# Wood bark



## billet74 (Jan 8, 2015)

I'm pretty new to this smokin thing and have a question about wood.  I have an offset smoker and up until now have pretty much used charcoal exclusively.  I recently ran into a fellow with a saw mill that said I could have all of the oak and hickory slab wood I wanted.  I picked up a pickup load, cut it up and piled it.  Here's my question.  quite a bit of it has some amount of bark on it.  Will that have any negative affect  on the taste of the meat?  Do I need to knock ALL of the bark off the wood before I put it in the smoker?


----------



## chilefarmer (Jan 8, 2015)

I don't worry about the bark much unless the tree has been dragged through whatever. Clean bark, Ok. I  Have never noticed any adverse taste bark or no bark. CF


----------



## gary s (Jan 8, 2015)

Bark is good use it

gary


----------



## bluewhisper (Jan 8, 2015)

I've found that bark adds a bitter flavor. Hack off whatever you easily can. It won't ruin a smoke, but it might lend a sharpness to the flavor.


----------



## gary s (Jan 8, 2015)

That's one of the things you'll have to decide for yourself, you can see there are different thoughts on bark, I never knocked off any bark if it fell off I didn't worry about it. Been smoking for over 40 years. Tried lots of different types of wood.

Gary


----------



## timberjet (Jan 8, 2015)

I had a friend bring me a big box of oak bark one time years ago and I used it to smoke trout. It was fine for that. White smoke but flavorful. Of course I had a jury rigged ECB at the time and was doing my best with what I had to work with. Like gary I don't fuss about it. if it falls off fine if not fine.


----------



## billet74 (Jan 9, 2015)

Thanks guys.  I appreciate the input.


----------



## gary s (Jan 9, 2015)

If you go to a BBQ joint (Real BBQ) where they cook on a fire pit and pay attention to their wood pile it all has bark and they don't remove it

Gary


----------



## tucson bbq fan (Jan 9, 2015)

The Bark layer on any wood is where most of the flavor of the smoke comes from.  If you every try using clean hardwoods, you won't get that strong of a flavor!

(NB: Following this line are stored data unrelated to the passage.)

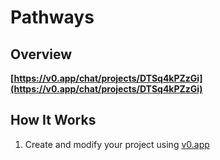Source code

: # Pathways

## Overview

**[https://v0.app/chat/projects/DTSq4kPZzGi](https://v0.app/chat/projects/DTSq4kPZzGi)**

## How It Works

1. Create and modify your project using [v0.app](https://v0.app)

I have both a stick burner and a pellet smoker and love them both.  When I first got my pellet smoker, I noticed that I got great smoke rings, but not as much smoke flavor as my stick burner (I never took the bark off my wood).  After doing some research, I learned that many pellets are made with left over wood scraps which have no bark.  The pellets made with a good percentage of bark give much better and stronger flavors.

As with any wood - it has to be well dried to give good smoke.  I noticed some folks mentioning too much white thick smoke from bark - I have only had that kind of problem with improperly cured bark.

So, by all means use the bark - make sure it is well dried and cured - you will get more flavor that way.


----------



## superdave (Jan 9, 2015)

My approach to bark on the wood is just a personal opinion with no science to back me up but I tend to look at the bark to wood ratio.  For example, small diameter twigs have a greater bark to wood ratio than bigger limbs.  When I prune my fruit trees, I keep the 1 1/2" and larger stuff for the smoker and throw the smaller stuff in the compost pile.


----------